However, special attention has to be paid to the selection of the designing filter parameter \(f_{{{\text{c}},{\text{i}}}}\). For filtering the force signal of the resistive strain gauge sensor on the punch an optimal cutoff frequency \(f_{{{\text{c}},{\text{opt}}}}\) = 7.5 kHz was used, while the cutoff frequency for the deficient case \(f_{{{\text{c}},{\text{def}}}}\) = 8.5 kHz was determined based on previous investigations (see Fig. 13). Comparing these filter designs, the optimal cutoff frequency shows a significantly better performance of the model. Looking at the frequency domain of the strain gauge sensor distinct frequencies in the range from 7.8 to 8.1 kHz and low-frequencies in the range up to 1.2 kHz are detected. While the high frequencies are related to electrical noise, the lower frequencies depend on the static and dynamic behavior of the press and the physics of the process.

Fig. 13
figure 13

Visualization of the force signal by the strain gauge on the punch filtered in the time domain (a) and frequency range of the raw signal (b)

An optimally designed filters achieve an accuracy of the model up to 100% and significantly increased the separability of the classes even at strokes speeds of 500 spm. In contrast, the cutoff frequency of the deficient filter design is above the frequency range \(f_{{{\text{c}},{\text{def}}}}\) = 8.5 kHz where the electrical noise is highly dissipated. Therefore, an improvement of the signal quality and related to this the model performance is not expected. Instead, the deficient filtered force signal remove physically relevant parts of the data and worsens the accuracy of the classification model to 82% even at stroke low stroke speeds as shown in Table 7 and qualitatively visualized in Fig. 14. A similar effect can be seen in the class separability, which improved insignificantly with a deficient designing filter parameter compared to non-filter design.
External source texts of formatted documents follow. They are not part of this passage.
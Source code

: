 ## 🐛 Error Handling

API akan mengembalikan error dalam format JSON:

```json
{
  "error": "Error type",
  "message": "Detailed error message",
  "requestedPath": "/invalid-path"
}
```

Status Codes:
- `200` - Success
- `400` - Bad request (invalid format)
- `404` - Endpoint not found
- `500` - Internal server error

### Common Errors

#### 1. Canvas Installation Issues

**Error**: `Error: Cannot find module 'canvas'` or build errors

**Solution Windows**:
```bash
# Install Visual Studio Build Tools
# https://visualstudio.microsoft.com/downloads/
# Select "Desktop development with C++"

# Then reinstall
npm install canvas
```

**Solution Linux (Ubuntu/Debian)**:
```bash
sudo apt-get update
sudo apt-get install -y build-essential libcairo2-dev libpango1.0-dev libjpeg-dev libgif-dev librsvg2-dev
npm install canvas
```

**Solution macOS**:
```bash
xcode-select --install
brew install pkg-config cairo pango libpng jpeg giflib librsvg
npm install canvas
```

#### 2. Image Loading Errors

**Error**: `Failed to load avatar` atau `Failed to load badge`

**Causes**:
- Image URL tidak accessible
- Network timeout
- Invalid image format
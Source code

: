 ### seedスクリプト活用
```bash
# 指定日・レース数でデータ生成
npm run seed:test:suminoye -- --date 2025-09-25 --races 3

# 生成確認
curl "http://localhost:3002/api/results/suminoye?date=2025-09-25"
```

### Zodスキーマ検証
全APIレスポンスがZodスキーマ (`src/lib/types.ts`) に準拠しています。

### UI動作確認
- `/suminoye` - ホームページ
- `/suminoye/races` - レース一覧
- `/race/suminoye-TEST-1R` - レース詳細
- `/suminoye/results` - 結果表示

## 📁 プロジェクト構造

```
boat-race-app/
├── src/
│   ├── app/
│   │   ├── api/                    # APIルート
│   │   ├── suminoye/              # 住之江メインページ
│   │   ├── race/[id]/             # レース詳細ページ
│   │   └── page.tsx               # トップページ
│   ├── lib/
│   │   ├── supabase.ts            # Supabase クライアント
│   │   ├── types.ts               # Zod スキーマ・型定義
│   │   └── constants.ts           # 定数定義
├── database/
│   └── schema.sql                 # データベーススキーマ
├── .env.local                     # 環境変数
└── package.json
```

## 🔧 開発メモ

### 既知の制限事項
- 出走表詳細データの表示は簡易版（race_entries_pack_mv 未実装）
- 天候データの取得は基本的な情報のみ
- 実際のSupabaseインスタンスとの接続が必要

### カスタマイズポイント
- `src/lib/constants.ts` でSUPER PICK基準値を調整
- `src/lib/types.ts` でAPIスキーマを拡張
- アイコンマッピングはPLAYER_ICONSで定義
Table 7 Influence of different filter operations on accuracy in predicting wear states with a multiclass SVM and Mahalanobis distance to quantify the separability of class 2 and 3
Fig. 14
figure 14

Qualitative visualization of the multiclass SVM classifying five wear states comparing the non-filtered force signals from strain gauge on the punch (a) with the optimal \(f_{{{\text{c}},{\text{opt}}}}\) (b) and deficit \(f_{{{\text{c}},{\text{def}}}}\) (c) filtered signal

Looking at the frequency domain of the force washer, signal frequencies of major impact are localized in a lower range up to 1.2 kHz (Fig. 15b). Electrical noise in a high frequency range, as it occurs with resistive sensors, cannot be identified. In order to reduce the influence of these mechanical vibrations, the cutoff frequency is set to 0.7 kHz. However, selecting the cut-off frequency in this case requires caution, since the physically relevant characteristics of the force signal are removed if the cutoff frequency is set to a value smaller or equal to 0.5 kHz. This can be seen in the qualitative visualization of the classification model (Fig. 16).

Fig. 15
figure 15

Visualization of the force signal by the force washer in the lower tool filtered in the time domain (a) and frequency range of the raw signal (b)

Fig. 16
figure 16

Qualitative visualization of the multiclass SVM classifying five wear states comparing the non-filtered force signals from force washer in the upper tool (a) with the optimal \(f_{{{\text{c}},{\text{opt}}}}\) (b) and deficit \(f_{{{\text{c}},{\text{def}}}}\) (c) filtered signal

While the accuracy for both the unfiltered and optimally filtered design reaches 100%, the accuracy for the deficient filter design drops to 91%. In contrast to the accuracy, a better separability of the classes is achieved with a lower cutoff frequency of \(f_{{{\text{c}},{\text{def}}}}\) = 0.2 kHz (see Table 7). Due to mechanical vibrations in connection with a stroke-related time shift, the deviation of the force signals increases, which worsens the separability. Filtering the force signal with a cutoff frequency lower than 0.2 kHz reduces these deviations and increases the Mahalanobis distance, especially for higher strokes speeds, as shown in Table 7.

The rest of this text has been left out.